Abstract 462P
Background
Retrospective analyses suggest that anti-EGFR therapy (panitumumab or cetuximab) may be superior to bevacizumab when added to first-line (1L) chemotherapy in patients with metastatic colorectal cancer (mCRC) who have left sided primary tumors (LSPT). In this study we evaluated trends in the management of left sided, RAS/RAF wild type (WT) mCRC in the United States (US) and compared clinical outcomes among the most commonly used treatment strategies.
Methods
The nationwide Flatiron Health EHR-derived de-identified database was reviewed for patients diagnosed with mCRC between 2013 and 2018. Patients who were RAS/RAF WT and had a LSPT determined by ICD coding were included for analysis. Treatment trends over time were visually assessed. Kaplan-Meier and Cox proportional hazards modeling were used to compare survival outcomes stratified by 1L therapy. Models were adjusted for chemotherapy backbone, primary tumor site, age, gender, stage at diagnosis, mismatch repair status, and performance status.
Results
Out of 9,753 patients with mCRC, 1,607 were reported as left sided, RAS/RAF WT. Of these, 456 (28%) received 1L chemotherapy alone, 965 (60%) chemotherapy plus bevacizumab, and 186 (12%) chemotherapy plus an anti-EGFR agent. A visual trend over time in these percentages was not observed. Median overall survival for patients treated with an anti-EGFR agent was 42.9 months (mo) (95% CI 36.0 – not reached) compared to 27.5 mo for those treated with bevacizumab (95% CI 25.8 – 28.9), and 27.3 mo for those treated with chemotherapy alone (95% CI 24.8 – 32.3) (p = 0.0018). Compared to chemotherapy alone, multivariate analysis showed an improvement in survival with the addition of an anti-EGFR agent (HR 0.52, 95% CI 0.33 – 0.82, p = 0.005) but not bevacizumab (HR 0.88, 95% CI 0.68 – 1.14, p = 0.33).
Conclusions
This analysis of real-world data showed no clear trend over time in the management of patients with left sided, RAS/RAF WT mCRC. Chemotherapy with bevacizumab remains the most widely used 1L treatment strategy in the US. Despite this preference, our analysis suggests that survival outcomes may be superior with the addition of a 1L anti-EGFR agent. Prospective trials are needed to clarify the optimal treatment strategy for these patients.

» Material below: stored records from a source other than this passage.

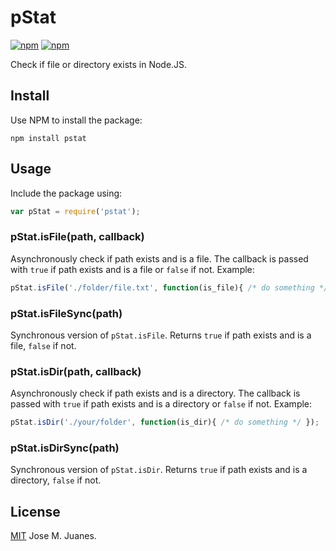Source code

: # pStat

[![npm](https://img.shields.io/npm/v/pstat.svg?style=flat-square)](https://www.npmjs.com/package/pstat)
[![npm](https://img.shields.io/npm/dt/pstat.svg?style=flat-square)](https://www.npmjs.com/package/pstat)

Check if file or directory exists in Node.JS.


## Install

Use NPM to install the package:

```
npm install pstat
```

## Usage

Include the package using:

```javascript
var pStat = require('pstat');
```

### pStat.isFile(path, callback)

Asynchronously check if path exists and is a file. The callback is passed with `true` if path exists and is a file or `false` if not. Example:

```javascript
pStat.isFile('./folder/file.txt', function(is_file){ /* do something */ });
```

### pStat.isFileSync(path)

Synchronous version of `pStat.isFile`. Returns `true` if path exists and is a file, `false` if not.

### pStat.isDir(path, callback)

Asynchronously check if path exists and is a directory. The callback is passed with `true` if path exists and is a directory or `false` if not. Example:

```javascript
pStat.isDir('./your/folder', function(is_dir){ /* do something */ });
```

### pStat.isDirSync(path)

Synchronous version of `pStat.isDir`. Returns `true` if path exists and is a directory, `false` if not.

## License

[MIT](./LICENSE) Jose M. Juanes.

Clinical trial identification
Editorial acknowledgement
Legal entity responsible for the study
The authors.
Funding
National Cancer Institute (P30CA042014-23).
Disclosure
B. Haaland: Advisory/Consultancy: Prometics Life Sciences; Travel/Accommodation/Expenses: Flatiron Health; Advisory/Consultancy: Astra Zeneca; Advisory/Consultancy: Value Analytics; Advisory/Consultancy: National Kidney Foundation. I. Garrido-Laguna: Advisory/Consultancy: Ignyta; Advisory/Consultancy: Array; Advisory/Consultancy: Glycyx. All other authors have declared no conflicts of interest.